> The second layer, predictive delta coding, stores only the residual of each new KV vector from the model's own prediction of it

I don't understand this. The key and value vectors for any given layer + token are created by the model. By definition, they are exactly equal to the model's prediction of them!

Extreme KV cache compression is easy to get---you can get an infinite compression ratio by just regenerating the key and value vectors on every forward pass. The point of a KV cache is to reduce the amount of repeated computation during generation, though. Compression only helps if you have an efficient decompression algorithm.

▲

binsquare 12 hours ago | parent | next [-]

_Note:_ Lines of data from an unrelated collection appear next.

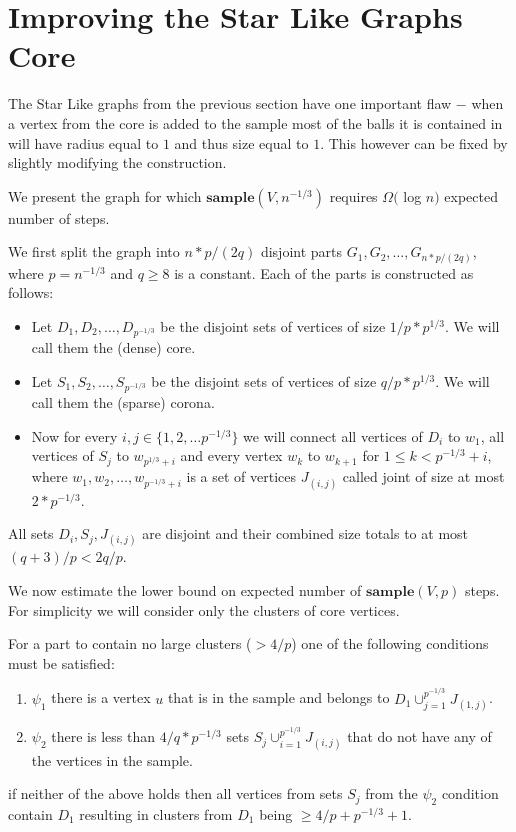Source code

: \documentclass[shortabstract, lic, english]{iithesis}
\theoremstyle{definition} \newtheorem{definition}{Definition}[chapter]
\theoremstyle{remark} \newtheorem{remark}[definition]{Observation}
\theoremstyle{plain} \newtheorem{theorem}[definition]{Theorem}
\theoremstyle{plain} \newtheorem{lemma}[definition]{Lemma}
\theoremstyle{plain} \newtheorem{conjecture}[definition]{Conjecture}
\begin{document}
\section{Improving the Star Like Graphs Core}

The Star Like graphs from the previous section have one important flaw $-$
when a vertex from the core is added to the sample most of the balls it is contained in will have radius equal to $1$ and thus size equal to $1$.
This however can be fixed by slightly modifying the construction.

We present the graph for which $\mathbf{sample}(V, n^{-1/3})$ requires $\Omega($ log $n)$ expected number of steps.

We first split the graph into $n*p/(2q)$ disjoint parts $G_1, G_2, \ldots, G_{n*p/(2q)}$, where $p = n^{-1/3}$ and $q \geq 8$ is a constant.
Each of the parts is constructed as follows:
\begin{itemize}
    \item Let $D_1, D_2, \ldots, D_{p^{-1/3}}$ be the disjoint sets of vertices of size $1/p * p^{1/3}$. We will call them the (dense) core.
    \item Let $S_1, S_2, \ldots, S_{p^{-1/3}}$ be the disjoint sets of vertices of size $q/p * p^{1/3}$. We will call them the (sparse) corona.
    \item Now for every $i, j \in \{1, 2, \ldots p^{-1/3}\}$ we will connect all vertices of $D_i$ to $w_1$, all vertices of $S_j$ to $w_{p^{1/3} + i}$ and every vertex $w_k$ to $w_{k+1}$ for $1 \leq k < p^{-1/3} + i$,
            where $w_1, w_2, \ldots, w_{p^{-1/3} + i}$ is a set of vertices $J_{(i, j)}$ called joint of size at most $2 * p^{-1/3}$.
\end{itemize}
All sets $D_i, S_j, J_{(i, j)}$ are disjoint and their combined size totals to at most $(q + 3)/p < 2q/p$.

We now estimate the lower bound on expected number of $\mathbf{sample}(V, p)$ steps.
For simplicity we will consider only the clusters of core vertices.

For a part to contain no large clusters ($> 4/p$) one of the following conditions must be satisfied:
\begin{enumerate}
    \item $\psi_1$ there is a vertex $u$ that is in the sample and belongs to $D_1 \cup_{j=1}^{p^{-1/3}} J_{(1, j)}$.
    \item $\psi_2$ there is less than $4/q * p^{-1/3}$ sets $S_j \cup_{i=1}^{p^{-1/3}} J_{(i, j)}$ that do not have any of the vertices in the sample.
\end{enumerate}
if neither of the above holds then all vertices from sets $S_j$ from the $\psi_2$ condition contain $D_1$ resulting in clusters from $D_1$ being $\geq 4/p + p^{-1/3} + 1$.
\end{document}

Incredulous claims and unreviewed paper.

Attention really is all you need.

▲

CyberDildonics 12 hours ago | parent [-]

I think you mean incredible claims. You would be incredulous about them.

	▲	binsquare 11 hours ago \| parent [-]
		You're right, thanks for the correction

▲

EGreg 11 hours ago | parent | prev [-]

The prediction being used is the model's prediction of the next token's KV vector, given all previous KV vectors. Because the model was trained on language, it has strong priors about what comes next. The residual, i.e the difference between the predicted next KV vector and the actual one -- is much smaller in entropy than the raw vector, for the same reason language model perplexity is low on fluent text.

▲

aesthesia 11 hours ago | parent [-]

What model is doing this prediction? The only way a transformer predicts the "next KV vector" is by sampling the next token and then running a forward pass with that token.

▲

EGreg 11 hours ago | parent [-]

The predicted KV vector is the expected KV vector under the model's distribution over next tokens, i.e. a weighted average over the vocabulary, not an actual sampled token. So no forward pass with a sampled token is involved. Yes, the exact computation is expensive (one forward pass per vocabulary token), which the paper acknowledges, and the practical section covers top-k approximations that capture most of the probability mass cheaply. The entropy bound holds regardless of approximation scheme -- it's a statement about the theoretical floor. The residual is small whenever the model assigns high probability to the actual next token, which is exactly what low perplexity means.

▲

magicalhippo 11 hours ago | parent | next [-]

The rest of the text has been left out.